Aug 1, 2019 · 4 min read

Right off the bat — they are watching!
However dramatic and tinfoil hat-y that sounds, it’s the reality of a time that is experiencing the greatest threats to privacy, freedom of speech, and governments/corporations, for various reasons, seeking to harvest and control internet usage data.
Unfortunately, it’s bound to stay that way and a VPN (short for Virtual Private Network) is one of the solutions (short of burning your router) that can enable you to safely and privately use the internet. A VPN is an encrypted tunnel from your device to the internet, that is by design difficult (close to impossible) to intercept and read whatever is being transferred through it.

It’s this simple…maybe…probably!

OpenVPN is a popular open-source tool that is battle-tested and together with AWS EC2 form a robust production grade VPN solution at zero cost. An EC2 VM will host the OpenVPN Access server that will also be the exit node and public point of origin when we use the internet.
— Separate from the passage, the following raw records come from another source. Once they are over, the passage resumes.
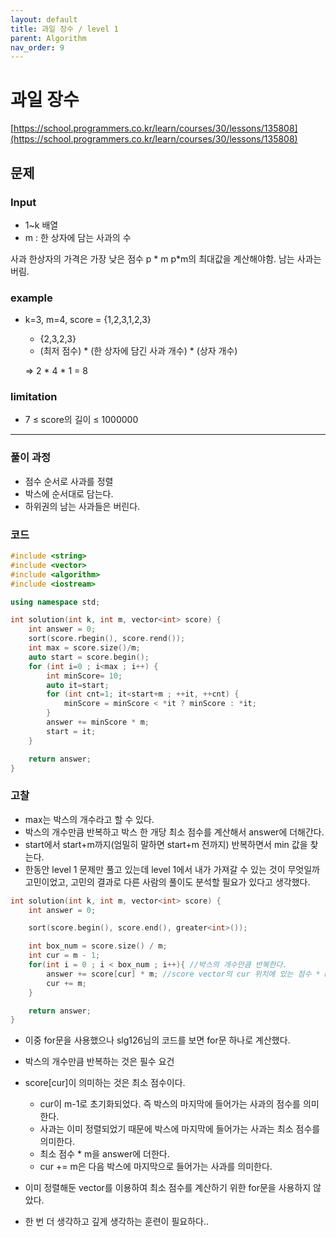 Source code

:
 ```yaml
---
layout: default
title: 과일 장수 / level 1
parent: Algorithm
nav_order: 9
---
```


# 과일 장수

[https://school.programmers.co.kr/learn/courses/30/lessons/135808](https://school.programmers.co.kr/learn/courses/30/lessons/135808)

## 문제

### Input

- 1~k 배열
- m : 한 상자에 담는 사과의 수

사과 한상자의 가격은 가장 낮은 점수 p * m
p*m의 최대값을 계산해야함.
남는 사과는 버림.

### example

- k=3, m=4, score = {1,2,3,1,2,3}
    - {2,3,2,3}
    - (최저 점수) * (한 상자에 담긴 사과 개수) * (상자 개수)
    
    ⇒ 2 * 4 * 1 = 8
    

### limitation

- 7 ≤ score의 길이 ≤ 1000000

---

### 풀이 과정

- 점수 순서로 사과를 정렬
- 박스에 순서대로 담는다.
- 하위권의 남는 사과들은 버린다.

### 코드

```cpp
#include <string>
#include <vector>
#include <algorithm>
#include <iostream>

using namespace std;

int solution(int k, int m, vector<int> score) {
    int answer = 0;
    sort(score.rbegin(), score.rend());
    int max = score.size()/m;
    auto start = score.begin();
    for (int i=0 ; i<max ; i++) {
        int minScore= 10;
        auto it=start;
        for (int cnt=1; it<start+m ; ++it, ++cnt) {
            minScore = minScore < *it ? minScore : *it;
        }
        answer += minScore * m;
        start = it;
    }

    return answer;
}
```

### 고찰

- max는 박스의 개수라고 할 수 있다.
- 박스의 개수만큼 반복하고 박스 한 개당 최소 점수를 계산해서 answer에 더해간다.
- start에서 start+m까지(엄밀히 말하면 start+m 전까지) 반복하면서 min 값을 찾는다.
- 한동안 level 1 문제만 풀고 있는데 level 1에서 내가 가져갈 수 있는 것이 무엇일까 고민이었고,
고민의 결과로 다른 사람의 풀이도 분석할 필요가 있다고 생각했다.

```cpp
int solution(int k, int m, vector<int> score) {
    int answer = 0;

    sort(score.begin(), score.end(), greater<int>());

    int box_num = score.size() / m;
    int cur = m - 1;
    for(int i = 0 ; i < box_num ; i++){ //박스의 개수만큼 반복한다.
        answer += score[cur] * m; //score vector의 cur 위치에 있는 점수 * m
        cur += m;
    }

    return answer;
}
```

- 이중 for문을 사용했으나 slg126님의 코드를 보면 for문 하나로 계산했다.
- 박스의 개수만큼 반복하는 것은 필수 요건
- score[cur]이 의미하는 것은 최소 점수이다.
    - cur이 m-1로 초기화되었다. 즉 박스의 마지막에 들어가는 사과의 점수를 의미한다.
    - 사과는 이미 정렬되었기 때문에 박스에 마지막에 들어가는 사과는 최소 점수를 의미한다.
    - 최소 점수 * m을 answer에 더한다.
    - cur += m은 다음 박스에 마지막으로 들어가는 사과를 의미한다.
    
- 이미 정렬해둔 vector를 이용하여 최소 점수를 계산하기 위한 for문을 사용하지 않았다.
- 한 번 더 생각하고 깊게 생각하는 훈련이 필요하다..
A software client on our device (phone, laptop etc) will be used to point our connections to the server thus ensuring end-to-end encryption.

First off, head over to AWS and create a free account, you’ll be required to enter credit card details but trust me when I say it’s free!
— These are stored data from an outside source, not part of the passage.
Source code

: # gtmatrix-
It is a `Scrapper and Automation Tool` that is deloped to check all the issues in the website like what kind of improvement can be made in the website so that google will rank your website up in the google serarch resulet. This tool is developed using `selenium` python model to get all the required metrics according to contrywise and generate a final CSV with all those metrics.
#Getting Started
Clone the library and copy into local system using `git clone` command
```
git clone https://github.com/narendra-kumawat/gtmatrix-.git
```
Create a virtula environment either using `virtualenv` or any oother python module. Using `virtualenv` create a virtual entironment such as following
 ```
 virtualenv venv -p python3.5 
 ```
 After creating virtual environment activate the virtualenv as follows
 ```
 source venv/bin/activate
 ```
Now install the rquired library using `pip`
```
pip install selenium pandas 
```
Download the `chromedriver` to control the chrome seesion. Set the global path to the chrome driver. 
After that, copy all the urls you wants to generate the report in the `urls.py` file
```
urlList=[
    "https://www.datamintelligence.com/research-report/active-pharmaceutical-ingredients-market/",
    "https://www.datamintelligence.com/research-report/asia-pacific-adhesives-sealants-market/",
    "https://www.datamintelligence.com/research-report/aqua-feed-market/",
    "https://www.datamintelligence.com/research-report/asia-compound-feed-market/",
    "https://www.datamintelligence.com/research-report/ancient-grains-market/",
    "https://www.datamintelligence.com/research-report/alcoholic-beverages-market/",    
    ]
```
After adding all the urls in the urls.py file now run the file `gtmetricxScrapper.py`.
After redirection to the AWS Console, you can find the service we’ll be using by typing “EC2” in the find service search box.

It should look like this!

On the EC2 dashboard, click launch instance; this will start a 7 step process to set up the VM:

  1. For step 1, click on AWS Marketplace and search for “OpenVPN” select OpenVPN Access Server — usually the first result.
  1. For step 2, choose t2.micro. It’s free tier eligible. You’ll be billed for anything else.
  1. For step 3, the defaults should suffice.
  2. For step 4, select General Purpose SSD.
  1. Keep the defaults for the remaining steps, and click Launch to launch the VM. Create and download a key-pair since you’ll need it to log into the server. Wait for it to start-up!

Remember the key-pair we downloaded? We’ll now use it to log into the VM to complete setting it up. To do that, in your terminal:

chmod 400 /path/to/key-pair.pem
ssh -i /path/to/key-pair.pem openvpn@<public_ip>

This will land you on a set of prompts to configure the server. Feel free to read through but otherwise, the defaults will do!
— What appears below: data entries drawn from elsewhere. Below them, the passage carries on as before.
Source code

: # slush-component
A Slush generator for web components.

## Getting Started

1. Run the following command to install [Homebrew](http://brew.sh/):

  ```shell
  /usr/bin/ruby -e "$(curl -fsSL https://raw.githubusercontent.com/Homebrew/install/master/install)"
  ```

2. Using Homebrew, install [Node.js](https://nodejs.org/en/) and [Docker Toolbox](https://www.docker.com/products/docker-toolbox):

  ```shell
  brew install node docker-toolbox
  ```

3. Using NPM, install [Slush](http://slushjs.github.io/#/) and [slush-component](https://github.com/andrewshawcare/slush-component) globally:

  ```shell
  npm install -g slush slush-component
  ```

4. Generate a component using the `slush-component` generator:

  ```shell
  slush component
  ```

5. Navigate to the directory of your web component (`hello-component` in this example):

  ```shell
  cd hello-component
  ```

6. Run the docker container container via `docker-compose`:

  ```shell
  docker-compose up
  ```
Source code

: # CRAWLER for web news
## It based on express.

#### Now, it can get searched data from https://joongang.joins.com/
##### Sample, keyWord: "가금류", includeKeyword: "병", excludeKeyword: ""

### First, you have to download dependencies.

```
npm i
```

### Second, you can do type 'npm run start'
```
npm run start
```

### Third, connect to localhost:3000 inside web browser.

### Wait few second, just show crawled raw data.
Pretty standard boilerplate.

Next, we set up a new admin password for the openVPN server:

sudo passwd openvpn

And that’s all the configuration you’ll need to make on the server.

Finally, head to your browser on https://<public_ip>:943/admin and login with openvn as username and the password being whatever you set up earlier.

Under Configuration on the left panel select VPN Settings and make the following changes:

  1. Should client Internet traffic be routed through the VPN? → Yes
  2. Have clients use specific DNS servers → Yes
  3. Primary DNS Server → “
  4. Save Settings.

And that’s it! Download the OpenVPN client on any device of your choice, log in with the same credentials and you’re good to roam the internet unencumbered!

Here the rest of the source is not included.